Microstructure and mechanical properties of in-situ TiC particle-reinforced Fe1.2MnCo0.8 medium-entropy alloy matrix composites

Abstract

A range of in-situ y vol% TiC/Fe 1.2 MnCo 0.8 (y = 0, 2.5, 5, 7.5, 10) medium-entropy alloy-based composites were fabricated by vacuum induction melting. The impact of TiC content on the microstructure and mechanical properties of the newly-developed composites was studied. In addition, the strengthening mechanisms were ascertained.
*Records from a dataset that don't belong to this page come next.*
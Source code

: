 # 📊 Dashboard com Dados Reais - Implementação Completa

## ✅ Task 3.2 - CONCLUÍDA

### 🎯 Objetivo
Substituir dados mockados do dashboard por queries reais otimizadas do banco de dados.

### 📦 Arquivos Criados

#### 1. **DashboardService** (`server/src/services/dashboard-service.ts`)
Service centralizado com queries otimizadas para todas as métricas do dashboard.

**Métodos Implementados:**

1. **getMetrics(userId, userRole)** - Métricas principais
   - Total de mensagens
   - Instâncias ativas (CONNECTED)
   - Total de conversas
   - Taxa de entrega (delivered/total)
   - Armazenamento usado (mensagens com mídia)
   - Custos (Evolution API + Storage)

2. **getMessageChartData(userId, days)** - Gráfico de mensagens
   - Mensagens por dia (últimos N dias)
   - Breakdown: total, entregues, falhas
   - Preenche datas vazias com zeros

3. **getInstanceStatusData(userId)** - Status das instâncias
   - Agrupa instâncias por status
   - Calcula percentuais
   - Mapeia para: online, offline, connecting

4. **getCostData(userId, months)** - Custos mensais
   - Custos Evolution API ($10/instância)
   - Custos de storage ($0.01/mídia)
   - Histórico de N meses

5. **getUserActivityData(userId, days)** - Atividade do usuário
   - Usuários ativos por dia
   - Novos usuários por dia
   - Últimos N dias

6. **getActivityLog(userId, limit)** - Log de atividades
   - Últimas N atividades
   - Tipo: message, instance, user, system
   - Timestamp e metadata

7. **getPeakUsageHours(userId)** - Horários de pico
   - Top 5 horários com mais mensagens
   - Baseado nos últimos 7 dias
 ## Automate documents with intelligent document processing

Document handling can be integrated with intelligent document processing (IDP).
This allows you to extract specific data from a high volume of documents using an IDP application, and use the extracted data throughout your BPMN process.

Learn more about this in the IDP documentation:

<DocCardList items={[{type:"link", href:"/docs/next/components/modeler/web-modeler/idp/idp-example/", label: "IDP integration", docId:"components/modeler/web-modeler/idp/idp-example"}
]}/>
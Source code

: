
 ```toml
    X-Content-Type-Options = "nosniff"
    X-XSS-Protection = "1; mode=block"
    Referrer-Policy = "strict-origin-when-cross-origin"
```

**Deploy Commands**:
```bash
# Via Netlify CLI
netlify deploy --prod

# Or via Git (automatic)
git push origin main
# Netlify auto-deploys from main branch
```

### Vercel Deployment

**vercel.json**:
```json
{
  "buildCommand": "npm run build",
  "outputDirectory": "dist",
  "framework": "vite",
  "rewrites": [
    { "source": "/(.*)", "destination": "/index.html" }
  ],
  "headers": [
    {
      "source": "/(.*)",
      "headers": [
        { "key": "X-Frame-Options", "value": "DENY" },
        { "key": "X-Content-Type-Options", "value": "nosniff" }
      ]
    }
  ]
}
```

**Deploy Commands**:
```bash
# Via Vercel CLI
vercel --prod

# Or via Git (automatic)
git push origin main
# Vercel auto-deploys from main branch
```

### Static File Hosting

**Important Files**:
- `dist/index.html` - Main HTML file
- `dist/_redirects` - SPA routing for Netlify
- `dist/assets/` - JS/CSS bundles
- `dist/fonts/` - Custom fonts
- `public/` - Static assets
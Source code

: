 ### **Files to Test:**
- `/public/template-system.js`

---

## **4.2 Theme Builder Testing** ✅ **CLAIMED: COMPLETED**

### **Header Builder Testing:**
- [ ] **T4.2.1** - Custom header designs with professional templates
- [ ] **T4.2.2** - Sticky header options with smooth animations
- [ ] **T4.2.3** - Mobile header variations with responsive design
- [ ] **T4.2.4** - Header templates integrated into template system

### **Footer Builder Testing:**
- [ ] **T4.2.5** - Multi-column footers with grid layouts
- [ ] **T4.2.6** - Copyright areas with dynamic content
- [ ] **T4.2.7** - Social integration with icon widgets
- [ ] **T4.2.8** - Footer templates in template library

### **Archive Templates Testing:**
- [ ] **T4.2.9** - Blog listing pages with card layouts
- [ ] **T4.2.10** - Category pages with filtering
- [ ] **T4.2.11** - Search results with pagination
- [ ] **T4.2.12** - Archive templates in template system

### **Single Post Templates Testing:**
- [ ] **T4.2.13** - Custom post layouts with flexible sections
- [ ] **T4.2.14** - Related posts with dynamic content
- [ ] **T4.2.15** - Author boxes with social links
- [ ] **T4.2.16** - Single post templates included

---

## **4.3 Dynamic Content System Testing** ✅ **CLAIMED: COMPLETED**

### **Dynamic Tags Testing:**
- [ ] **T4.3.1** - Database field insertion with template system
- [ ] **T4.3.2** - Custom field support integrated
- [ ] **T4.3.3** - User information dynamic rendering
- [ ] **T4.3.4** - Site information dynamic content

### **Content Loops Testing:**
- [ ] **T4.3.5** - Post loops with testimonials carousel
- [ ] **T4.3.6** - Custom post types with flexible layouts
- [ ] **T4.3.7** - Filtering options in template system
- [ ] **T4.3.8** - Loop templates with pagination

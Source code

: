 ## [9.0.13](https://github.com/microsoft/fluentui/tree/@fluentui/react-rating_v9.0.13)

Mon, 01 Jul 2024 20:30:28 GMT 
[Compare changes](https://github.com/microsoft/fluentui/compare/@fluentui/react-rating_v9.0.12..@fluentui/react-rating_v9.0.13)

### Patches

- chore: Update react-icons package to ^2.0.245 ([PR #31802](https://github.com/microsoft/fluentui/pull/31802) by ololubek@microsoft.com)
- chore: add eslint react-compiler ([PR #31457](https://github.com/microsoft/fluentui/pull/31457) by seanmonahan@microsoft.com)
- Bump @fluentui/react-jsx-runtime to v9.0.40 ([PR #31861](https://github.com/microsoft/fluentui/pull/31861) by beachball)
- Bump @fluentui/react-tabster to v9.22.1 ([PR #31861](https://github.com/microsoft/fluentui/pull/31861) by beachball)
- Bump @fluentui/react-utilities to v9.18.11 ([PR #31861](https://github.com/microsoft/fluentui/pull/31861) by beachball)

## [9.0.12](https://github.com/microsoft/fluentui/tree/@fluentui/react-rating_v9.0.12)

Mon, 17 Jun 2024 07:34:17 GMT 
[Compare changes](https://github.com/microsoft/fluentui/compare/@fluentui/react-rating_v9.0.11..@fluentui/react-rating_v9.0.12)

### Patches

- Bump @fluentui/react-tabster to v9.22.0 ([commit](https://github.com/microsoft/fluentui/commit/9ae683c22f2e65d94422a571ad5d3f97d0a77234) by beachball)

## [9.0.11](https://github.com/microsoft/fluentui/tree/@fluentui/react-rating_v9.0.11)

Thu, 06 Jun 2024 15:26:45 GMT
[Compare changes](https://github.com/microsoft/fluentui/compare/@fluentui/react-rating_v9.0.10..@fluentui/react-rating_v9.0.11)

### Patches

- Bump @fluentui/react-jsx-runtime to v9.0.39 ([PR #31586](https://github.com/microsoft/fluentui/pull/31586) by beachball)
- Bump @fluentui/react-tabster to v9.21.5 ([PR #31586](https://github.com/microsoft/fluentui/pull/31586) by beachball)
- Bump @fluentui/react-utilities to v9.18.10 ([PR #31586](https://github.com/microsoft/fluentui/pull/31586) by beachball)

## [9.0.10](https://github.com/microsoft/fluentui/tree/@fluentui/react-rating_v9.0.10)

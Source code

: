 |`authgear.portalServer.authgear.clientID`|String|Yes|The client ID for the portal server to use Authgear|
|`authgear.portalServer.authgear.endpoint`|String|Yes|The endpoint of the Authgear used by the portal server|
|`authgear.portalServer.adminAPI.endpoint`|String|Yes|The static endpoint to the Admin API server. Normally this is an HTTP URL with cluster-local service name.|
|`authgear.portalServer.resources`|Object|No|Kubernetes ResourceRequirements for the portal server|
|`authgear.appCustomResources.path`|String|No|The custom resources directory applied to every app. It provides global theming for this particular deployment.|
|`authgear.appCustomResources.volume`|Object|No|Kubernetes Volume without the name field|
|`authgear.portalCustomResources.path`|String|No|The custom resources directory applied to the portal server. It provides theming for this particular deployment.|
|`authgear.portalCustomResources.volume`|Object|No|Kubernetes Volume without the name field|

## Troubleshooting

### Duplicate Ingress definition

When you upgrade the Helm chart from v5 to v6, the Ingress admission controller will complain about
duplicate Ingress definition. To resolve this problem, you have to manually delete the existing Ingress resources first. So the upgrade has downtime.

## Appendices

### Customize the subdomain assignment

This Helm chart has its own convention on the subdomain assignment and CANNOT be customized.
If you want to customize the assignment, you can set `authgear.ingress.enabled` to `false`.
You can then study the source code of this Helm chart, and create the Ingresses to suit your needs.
Results show that with the TiC content increased, the matrix changed from FCC + HCP dual-phase to FCC single-phase structure, and the composites’ ultimate tensile strength showed a trend of first increasing and then decreasing as well as the percent elongation, while the yield strength and hardness increased steadily. When the content of TiC is less than or equal to 5 vol%, the ultimate tensile strength and percent elongation of the composites are improved in comparison with the Fe 1.2 MnCo 0.8 medium-entropy alloy matrix. Besides, the ultimate tensile strength of the 7.5 vol% TiC/ Fe 1.2 MnCo 0.8 composites reaches the highest 746.5 MPa, which is about 19% higher than that of the Fe 1.2 MnCo 0.8 , but the percent elongation decreases from 50.8% (i.e., the highest value) to 36.4%. The strengthening mechanisms of the composites were considered to be the comprehensive action of Orowan process, solid solution, thermal mismatch and load-transfer effect. The raw/processed data will be available on request.